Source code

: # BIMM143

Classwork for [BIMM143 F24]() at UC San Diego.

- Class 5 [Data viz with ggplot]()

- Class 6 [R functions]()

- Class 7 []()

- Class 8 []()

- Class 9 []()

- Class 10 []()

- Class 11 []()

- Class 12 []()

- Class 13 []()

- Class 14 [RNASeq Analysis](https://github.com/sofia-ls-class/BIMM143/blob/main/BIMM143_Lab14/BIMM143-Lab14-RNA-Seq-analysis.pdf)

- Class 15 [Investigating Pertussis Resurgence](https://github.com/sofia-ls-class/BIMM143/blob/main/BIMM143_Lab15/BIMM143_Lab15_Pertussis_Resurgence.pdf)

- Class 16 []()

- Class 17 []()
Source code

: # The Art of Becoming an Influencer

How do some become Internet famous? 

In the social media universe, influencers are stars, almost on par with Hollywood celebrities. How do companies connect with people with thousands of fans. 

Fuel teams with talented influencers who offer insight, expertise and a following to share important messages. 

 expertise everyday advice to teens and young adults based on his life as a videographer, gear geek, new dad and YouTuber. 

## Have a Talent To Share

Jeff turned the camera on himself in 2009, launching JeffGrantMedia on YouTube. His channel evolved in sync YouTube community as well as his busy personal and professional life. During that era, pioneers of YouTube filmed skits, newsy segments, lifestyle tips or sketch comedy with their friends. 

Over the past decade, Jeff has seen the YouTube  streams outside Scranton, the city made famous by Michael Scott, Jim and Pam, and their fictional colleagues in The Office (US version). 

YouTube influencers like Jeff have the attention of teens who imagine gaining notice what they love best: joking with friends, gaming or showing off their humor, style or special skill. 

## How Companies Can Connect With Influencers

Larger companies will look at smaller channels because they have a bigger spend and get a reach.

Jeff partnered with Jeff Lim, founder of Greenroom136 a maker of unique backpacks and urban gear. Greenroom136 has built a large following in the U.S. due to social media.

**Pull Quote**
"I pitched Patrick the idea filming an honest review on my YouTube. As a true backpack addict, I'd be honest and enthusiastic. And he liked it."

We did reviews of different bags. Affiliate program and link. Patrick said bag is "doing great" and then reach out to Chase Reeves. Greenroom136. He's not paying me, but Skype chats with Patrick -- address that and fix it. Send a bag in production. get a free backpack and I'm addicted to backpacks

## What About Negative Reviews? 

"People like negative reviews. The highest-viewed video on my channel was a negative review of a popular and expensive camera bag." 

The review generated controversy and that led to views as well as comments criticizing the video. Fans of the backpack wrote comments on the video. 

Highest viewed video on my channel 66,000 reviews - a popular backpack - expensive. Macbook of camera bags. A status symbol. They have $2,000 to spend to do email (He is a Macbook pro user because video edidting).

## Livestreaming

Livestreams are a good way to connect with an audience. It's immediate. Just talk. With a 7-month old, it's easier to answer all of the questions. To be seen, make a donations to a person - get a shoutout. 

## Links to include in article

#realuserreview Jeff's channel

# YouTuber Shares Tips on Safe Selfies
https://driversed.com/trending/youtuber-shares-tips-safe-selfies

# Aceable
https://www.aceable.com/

========

» ASSIGNMENT: There is a run of lines above from the one with "- Class 15 [Investigating" to the one with "How do some become Internet famous?"; print exactly that run, both ends included, and nothing else.

» RESPONSE FOR THIS EXERCISE:
- Class 15 [Investigating Pertussis Resurgence](https://github.com/sofia-ls-class/BIMM143/blob/main/BIMM143_Lab15/BIMM143_Lab15_Pertussis_Resurgence.pdf)

- Class 16 []()

- Class 17 []()
Source code

: # The Art of Becoming an Influencer

How do some become Internet famous? 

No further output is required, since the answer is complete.